En 1977, uno de los artífices de la Organización de Países Exportadores de Petróleo (OPEP), el ministro venezolano del Petróleo Juan Pedro Pérez-Alfonzo dijo: “En veinte, en treinta años, el petróleo nos traerá la ruina. El petróleo es el excremento del Diablo”. Pérez-Alfonzo incluso escribió un libro con ese título: ‘El excremento del Diablo’. El ataque al petróleo no Pérez-Alfonzo solo estaba justificado en parte por los hechos.
Es cierto que muchos países se han empobrecido a pesar de -o gracias a- sus reservas petroleras. Pero también lo es que Noruega no es un país pobre. Como siempre con los recursos naturales, todo depende de cómo se usen.
Ahora, México ha decidido abrir al sector privado y a la competencia internacional su sector petrolero. Lo cierto es que le hace falta. La producción de crudo de ese país ha caído de 3,5 millones de barriles por día a 2,5 en apenas ocho años. Esa cifra podría insinuar que las reservas petroleras mexicanas se están agotando. Pero no es así.
La Cuenca Eagle Ford, en el sureste de Texas, produce un millón de barriles de petróleo diarios, es decir, tanto como todo lo que bombeaba ese Estado en 2005.
Si uno viaja al sur de San Antonio, sobre la Eagle Ford, verá en todas partes pozos de petróleo que están bombeando crudo empleando la técnica de la fracturación hidráulica (el controvertido ‘fracking’). Pero, en cuento se cruza la frontera, la Eagle Ford pasa a denominarse Cuenca de Burgos. Allí, Pemex solo perforó el primer pozo hace apenas unos meses. Hay más ejemplos sangrantes.

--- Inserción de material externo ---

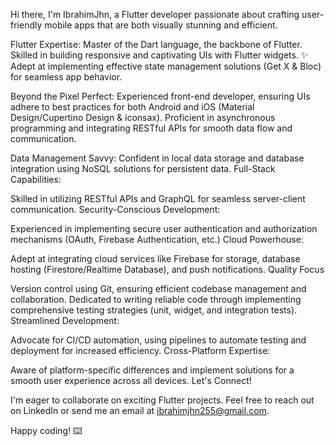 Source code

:Hi there, I'm IbrahimJhn, a Flutter developer passionate about crafting user-friendly mobile apps that are both visually stunning and efficient.

Flutter Expertise:
Master of the Dart language, the backbone of Flutter.
Skilled in building responsive and captivating UIs with Flutter widgets. ✨
Adept at implementing effective state management solutions (Get X & Bloc) for seamless app behavior.

Beyond the Pixel Perfect:
Experienced front-end developer, ensuring UIs adhere to best practices for both Android and iOS (Material Design/Cupertino Design & iconsax).
Proficient in asynchronous programming and integrating RESTful APIs for smooth data flow and communication.


Data Management Savvy:
Confident in local data storage and database integration using NoSQL solutions for persistent data.
Full-Stack Capabilities:

Skilled in utilizing RESTful APIs and GraphQL for seamless server-client communication.
Security-Conscious Development:

Experienced in implementing secure user authentication and authorization mechanisms (OAuth, Firebase Authentication, etc.)
Cloud Powerhouse:

Adept at integrating cloud services like Firebase for storage, database hosting (Firestore/Realtime Database), and push notifications.
Quality Focus

Version control using Git, ensuring efficient codebase management and collaboration.
Dedicated to writing reliable code through implementing comprehensive testing strategies (unit, widget, and integration tests).
Streamlined Development:

Advocate for CI/CD automation, using pipelines to automate testing and deployment for increased efficiency.
Cross-Platform Expertise:

Aware of platform-specific differences and implement solutions for a smooth user experience across all devices.
Let's Connect!

I'm eager to collaborate on exciting Flutter projects. Feel free to reach out on LinkedIn or send me an email at ibrahimjhn255@gmail.com.

Happy coding! ⌨️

En 2012, 70 empresas privadas perforaron 134 pozos ‘superprofundos’ (‘deepwater’, es decir, a profundidades de más de 300 metros bajo el nivel del mar) en el lado estadounidense del Golfo de México. En la parte mexicana, Pemex solo ‘pinchó’-como se dice en el argot de la industria- siete. De hecho, según el US Geological Survey, la parte mexicana del Golfo de México es la región de petróleo ‘en aguas profundas’ menos explorada del mundo después del Océano Glacial Ártico.

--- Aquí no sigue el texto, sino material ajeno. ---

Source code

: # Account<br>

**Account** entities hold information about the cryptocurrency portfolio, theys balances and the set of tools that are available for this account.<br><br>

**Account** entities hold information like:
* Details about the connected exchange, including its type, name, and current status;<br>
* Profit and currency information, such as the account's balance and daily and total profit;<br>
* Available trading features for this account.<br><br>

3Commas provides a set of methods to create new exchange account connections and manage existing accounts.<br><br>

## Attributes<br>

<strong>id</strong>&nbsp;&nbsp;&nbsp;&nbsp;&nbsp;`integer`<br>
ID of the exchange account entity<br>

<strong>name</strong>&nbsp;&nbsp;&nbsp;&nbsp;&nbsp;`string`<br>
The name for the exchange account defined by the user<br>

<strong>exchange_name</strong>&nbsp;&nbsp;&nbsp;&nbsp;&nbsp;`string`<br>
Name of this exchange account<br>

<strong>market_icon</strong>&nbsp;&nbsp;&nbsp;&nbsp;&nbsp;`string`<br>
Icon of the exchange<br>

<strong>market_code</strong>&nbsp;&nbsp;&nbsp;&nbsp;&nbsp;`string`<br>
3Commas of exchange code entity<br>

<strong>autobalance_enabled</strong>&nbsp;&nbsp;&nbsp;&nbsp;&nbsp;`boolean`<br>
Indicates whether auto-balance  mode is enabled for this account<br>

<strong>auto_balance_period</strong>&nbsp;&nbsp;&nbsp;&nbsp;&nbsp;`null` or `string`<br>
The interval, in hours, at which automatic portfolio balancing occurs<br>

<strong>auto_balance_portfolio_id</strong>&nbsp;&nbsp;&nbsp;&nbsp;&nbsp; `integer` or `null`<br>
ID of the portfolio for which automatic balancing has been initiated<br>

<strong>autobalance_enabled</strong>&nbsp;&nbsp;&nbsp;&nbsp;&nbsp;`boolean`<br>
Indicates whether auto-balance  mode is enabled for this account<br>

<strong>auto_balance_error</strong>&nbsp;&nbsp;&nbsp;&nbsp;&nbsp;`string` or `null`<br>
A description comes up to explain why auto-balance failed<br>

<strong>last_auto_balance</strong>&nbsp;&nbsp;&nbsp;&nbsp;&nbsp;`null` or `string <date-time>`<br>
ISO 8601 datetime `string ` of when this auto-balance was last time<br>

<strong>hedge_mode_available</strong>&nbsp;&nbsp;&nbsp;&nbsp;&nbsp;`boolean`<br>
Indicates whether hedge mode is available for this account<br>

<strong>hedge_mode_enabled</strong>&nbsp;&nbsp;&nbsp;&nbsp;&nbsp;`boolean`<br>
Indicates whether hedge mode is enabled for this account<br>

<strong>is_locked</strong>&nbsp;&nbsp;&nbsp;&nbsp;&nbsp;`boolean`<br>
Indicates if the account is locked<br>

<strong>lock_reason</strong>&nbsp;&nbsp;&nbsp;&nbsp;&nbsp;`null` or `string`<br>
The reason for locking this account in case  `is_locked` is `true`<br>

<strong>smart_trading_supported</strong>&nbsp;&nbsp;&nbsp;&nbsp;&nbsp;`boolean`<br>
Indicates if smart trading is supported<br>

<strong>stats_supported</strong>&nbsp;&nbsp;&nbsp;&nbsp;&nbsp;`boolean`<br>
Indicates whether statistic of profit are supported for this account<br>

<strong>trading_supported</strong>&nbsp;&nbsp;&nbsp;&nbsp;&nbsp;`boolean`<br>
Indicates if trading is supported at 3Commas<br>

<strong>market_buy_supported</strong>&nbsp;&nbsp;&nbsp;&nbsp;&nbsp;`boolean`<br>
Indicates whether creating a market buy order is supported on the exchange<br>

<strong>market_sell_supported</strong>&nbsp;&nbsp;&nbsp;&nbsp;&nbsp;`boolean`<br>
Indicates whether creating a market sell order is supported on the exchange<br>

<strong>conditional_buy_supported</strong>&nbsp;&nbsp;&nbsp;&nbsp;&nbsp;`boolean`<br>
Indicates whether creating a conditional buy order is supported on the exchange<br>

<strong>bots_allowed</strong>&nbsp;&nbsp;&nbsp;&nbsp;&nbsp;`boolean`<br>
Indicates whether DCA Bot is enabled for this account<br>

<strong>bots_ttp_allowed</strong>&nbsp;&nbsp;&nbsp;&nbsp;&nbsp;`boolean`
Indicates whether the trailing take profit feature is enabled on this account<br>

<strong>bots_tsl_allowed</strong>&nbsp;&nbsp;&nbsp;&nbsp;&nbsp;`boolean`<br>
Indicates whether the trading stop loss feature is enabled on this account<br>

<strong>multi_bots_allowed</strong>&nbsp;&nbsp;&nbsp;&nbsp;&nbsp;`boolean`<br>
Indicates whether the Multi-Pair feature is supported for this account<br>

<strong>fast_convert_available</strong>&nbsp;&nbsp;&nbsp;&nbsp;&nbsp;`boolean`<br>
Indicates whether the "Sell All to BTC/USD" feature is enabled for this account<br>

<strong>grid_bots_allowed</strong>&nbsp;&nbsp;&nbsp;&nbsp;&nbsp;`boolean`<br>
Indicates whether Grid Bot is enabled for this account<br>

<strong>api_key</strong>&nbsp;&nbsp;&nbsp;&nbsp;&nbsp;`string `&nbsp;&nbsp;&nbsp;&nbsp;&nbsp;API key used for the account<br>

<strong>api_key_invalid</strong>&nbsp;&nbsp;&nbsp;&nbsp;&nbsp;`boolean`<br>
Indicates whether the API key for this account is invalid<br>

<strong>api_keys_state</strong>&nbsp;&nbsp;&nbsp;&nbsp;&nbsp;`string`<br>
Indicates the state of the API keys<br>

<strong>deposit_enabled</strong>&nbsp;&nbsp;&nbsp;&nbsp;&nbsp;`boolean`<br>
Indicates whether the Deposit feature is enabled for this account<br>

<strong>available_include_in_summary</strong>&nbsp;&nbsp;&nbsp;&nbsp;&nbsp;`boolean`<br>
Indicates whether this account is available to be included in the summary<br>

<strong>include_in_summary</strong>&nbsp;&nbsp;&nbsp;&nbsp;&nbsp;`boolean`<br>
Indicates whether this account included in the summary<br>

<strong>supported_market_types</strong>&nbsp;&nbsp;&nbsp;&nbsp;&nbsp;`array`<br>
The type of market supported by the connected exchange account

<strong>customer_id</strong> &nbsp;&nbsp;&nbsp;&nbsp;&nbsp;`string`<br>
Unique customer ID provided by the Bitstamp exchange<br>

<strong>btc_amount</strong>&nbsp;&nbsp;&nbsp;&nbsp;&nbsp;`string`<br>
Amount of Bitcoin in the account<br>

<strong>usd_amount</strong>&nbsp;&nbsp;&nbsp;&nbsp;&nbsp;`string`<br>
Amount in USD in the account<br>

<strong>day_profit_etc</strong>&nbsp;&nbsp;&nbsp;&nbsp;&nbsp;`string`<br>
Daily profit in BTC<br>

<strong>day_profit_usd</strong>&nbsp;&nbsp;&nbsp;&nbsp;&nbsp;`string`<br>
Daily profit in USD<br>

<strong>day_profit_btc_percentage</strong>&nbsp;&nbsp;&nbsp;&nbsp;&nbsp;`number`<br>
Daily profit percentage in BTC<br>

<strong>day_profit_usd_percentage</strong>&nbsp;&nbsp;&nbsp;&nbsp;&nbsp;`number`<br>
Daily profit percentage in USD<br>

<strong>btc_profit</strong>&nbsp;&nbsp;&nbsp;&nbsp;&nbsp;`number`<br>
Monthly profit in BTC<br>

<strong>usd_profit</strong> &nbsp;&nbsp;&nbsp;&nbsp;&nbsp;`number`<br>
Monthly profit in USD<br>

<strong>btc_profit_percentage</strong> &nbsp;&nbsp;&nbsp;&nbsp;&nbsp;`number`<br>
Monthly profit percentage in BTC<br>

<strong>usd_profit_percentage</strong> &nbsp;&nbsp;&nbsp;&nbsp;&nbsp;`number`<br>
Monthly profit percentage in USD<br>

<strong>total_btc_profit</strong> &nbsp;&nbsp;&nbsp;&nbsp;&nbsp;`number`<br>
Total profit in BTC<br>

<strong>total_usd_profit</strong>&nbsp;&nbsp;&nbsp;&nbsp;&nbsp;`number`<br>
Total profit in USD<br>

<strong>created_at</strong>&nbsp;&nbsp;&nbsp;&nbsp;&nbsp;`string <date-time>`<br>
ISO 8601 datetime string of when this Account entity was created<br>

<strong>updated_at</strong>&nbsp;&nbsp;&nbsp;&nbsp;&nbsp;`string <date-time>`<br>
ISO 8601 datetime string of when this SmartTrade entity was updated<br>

Si suena a mal chiste, hay que decir que, desgraciadamente, no lo es. El problema de Pemex no es solo que no bombee crudo. También es que no lo refina. Por si no fuera suficiente el hecho de que las seis refinerías mexicanas sean antiguas e ineficientes, tampoco son capaces de procesar el petróleo de mejor calidad que se extrae en el país. Así que éste debe ser enviado a los vecinos Estados Unidos, de donde luego es importado. Es una política que también sigue Venezuela, y que representa, simplemente, un desperdicio.

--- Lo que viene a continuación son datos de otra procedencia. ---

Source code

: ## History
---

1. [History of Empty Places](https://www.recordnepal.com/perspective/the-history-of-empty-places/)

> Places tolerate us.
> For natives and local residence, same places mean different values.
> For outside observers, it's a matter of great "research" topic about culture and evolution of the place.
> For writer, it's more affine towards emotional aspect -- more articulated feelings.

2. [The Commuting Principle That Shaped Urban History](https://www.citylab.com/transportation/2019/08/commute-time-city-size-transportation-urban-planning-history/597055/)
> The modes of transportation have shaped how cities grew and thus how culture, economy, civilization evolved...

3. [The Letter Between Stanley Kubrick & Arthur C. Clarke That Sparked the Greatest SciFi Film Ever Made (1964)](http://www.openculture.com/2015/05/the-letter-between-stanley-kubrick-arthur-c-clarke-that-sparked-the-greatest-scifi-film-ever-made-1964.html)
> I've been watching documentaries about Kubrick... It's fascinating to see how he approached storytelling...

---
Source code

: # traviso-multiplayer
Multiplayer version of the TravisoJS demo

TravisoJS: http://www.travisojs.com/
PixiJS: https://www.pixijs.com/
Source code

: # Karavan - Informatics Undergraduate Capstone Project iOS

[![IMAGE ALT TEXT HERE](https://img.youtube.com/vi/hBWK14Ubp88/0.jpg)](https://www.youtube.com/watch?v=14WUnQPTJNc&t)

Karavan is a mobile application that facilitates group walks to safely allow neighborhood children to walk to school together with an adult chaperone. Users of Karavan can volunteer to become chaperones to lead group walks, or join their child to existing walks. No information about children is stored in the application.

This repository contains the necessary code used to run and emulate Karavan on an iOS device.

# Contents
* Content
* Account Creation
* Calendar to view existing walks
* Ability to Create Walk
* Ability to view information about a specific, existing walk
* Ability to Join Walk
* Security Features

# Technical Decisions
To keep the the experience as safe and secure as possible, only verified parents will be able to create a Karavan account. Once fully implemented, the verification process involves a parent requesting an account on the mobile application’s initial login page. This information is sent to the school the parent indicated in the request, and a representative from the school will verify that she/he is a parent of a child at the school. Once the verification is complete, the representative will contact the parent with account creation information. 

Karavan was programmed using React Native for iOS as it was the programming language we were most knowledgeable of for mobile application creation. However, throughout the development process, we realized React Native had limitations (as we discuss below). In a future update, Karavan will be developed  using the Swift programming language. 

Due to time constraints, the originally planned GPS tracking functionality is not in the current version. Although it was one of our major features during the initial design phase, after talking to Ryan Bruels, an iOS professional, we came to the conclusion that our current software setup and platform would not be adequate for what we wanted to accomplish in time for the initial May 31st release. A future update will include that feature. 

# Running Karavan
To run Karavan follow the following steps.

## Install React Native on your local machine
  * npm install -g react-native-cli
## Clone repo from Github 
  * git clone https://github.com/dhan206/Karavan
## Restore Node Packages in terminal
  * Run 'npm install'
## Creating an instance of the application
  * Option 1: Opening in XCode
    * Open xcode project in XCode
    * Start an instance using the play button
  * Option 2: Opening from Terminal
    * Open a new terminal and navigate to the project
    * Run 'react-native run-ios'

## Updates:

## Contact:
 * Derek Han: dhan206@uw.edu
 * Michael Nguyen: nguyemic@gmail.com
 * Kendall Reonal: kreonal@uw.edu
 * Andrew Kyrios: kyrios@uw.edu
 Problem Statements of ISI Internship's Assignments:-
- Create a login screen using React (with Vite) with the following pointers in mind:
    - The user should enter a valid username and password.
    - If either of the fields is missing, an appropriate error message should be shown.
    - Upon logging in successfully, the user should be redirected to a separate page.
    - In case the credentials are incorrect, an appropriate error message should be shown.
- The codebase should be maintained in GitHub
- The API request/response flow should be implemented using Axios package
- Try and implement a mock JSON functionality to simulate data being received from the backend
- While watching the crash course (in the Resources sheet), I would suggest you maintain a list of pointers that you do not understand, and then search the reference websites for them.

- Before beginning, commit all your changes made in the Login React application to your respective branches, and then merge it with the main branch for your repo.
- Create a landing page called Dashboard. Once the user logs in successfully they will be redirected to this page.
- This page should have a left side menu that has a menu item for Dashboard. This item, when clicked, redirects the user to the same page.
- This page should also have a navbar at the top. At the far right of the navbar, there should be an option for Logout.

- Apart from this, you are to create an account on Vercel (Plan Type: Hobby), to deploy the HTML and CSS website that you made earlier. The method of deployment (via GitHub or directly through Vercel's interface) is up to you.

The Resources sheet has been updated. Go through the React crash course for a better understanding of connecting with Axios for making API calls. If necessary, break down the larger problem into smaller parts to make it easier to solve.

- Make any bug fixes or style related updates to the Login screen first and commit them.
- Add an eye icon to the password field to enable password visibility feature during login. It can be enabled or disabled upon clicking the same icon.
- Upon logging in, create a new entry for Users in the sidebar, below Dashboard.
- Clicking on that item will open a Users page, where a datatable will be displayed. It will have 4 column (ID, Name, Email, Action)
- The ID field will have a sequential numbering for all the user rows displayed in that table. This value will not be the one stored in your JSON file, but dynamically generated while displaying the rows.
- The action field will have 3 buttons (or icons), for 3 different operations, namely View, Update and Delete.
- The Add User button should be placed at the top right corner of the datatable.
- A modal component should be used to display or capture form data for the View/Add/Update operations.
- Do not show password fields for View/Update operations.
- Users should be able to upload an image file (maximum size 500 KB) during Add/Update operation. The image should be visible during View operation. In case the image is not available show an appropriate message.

Y Pemex sigue empeñada en repetir el error: solo una sexta parte de su inversión va a refinerías. Ahora, la reforma aprobada el miércoles puede cambiar todo eso. Pero, pese al optimismo con que ha sido recibida, el éxito dista de estar garantizado.
En primer término, es probable que la lluvia de dólares en el sector que algunos esperan no se produzca. Más bien, habrá un progresivo ‘goteo’ de empresas medianas y pequeñas de Estados Unidos que se dediquen a emplear ‘fracking’ para sacar crudo. Las llamadas ‘supermajors’-las estadounidenses Exxon y Chevron; la holandesa Shell; la británica BP; y la francesa Total-solo entrarán, presumiblemente, en proyectos de ‘aguas profundas’ una vez que tengan claro el marco regulatorio y legal. Y, con Texas y Louisiana tan cerca, no parece que ningún inversor vaya a querer construir refinerías en México.
Queda, finalmente, la gran cuestión: la corrupción. La reforma hace de Pemex una empresa muy moderna. Peter Schechter, del think tank de Washington Atlantic Concil, cree que su gestión será cercana en eficiencia a la de la noruega Statoil, el modelo de las petroleras estatales en todo el mundo.
Además, un fondo soberano, gestionado por el banco central, usará parte de los ingresos del petróleo para invertir en el futuro de México. De nuevo, ésas son medidas espectaculares.
Pero el problema está en que se lleven a cabo de forma correcta y sin corrupción. De lo contrario, ésta puede ser una gran oportunidad perdida.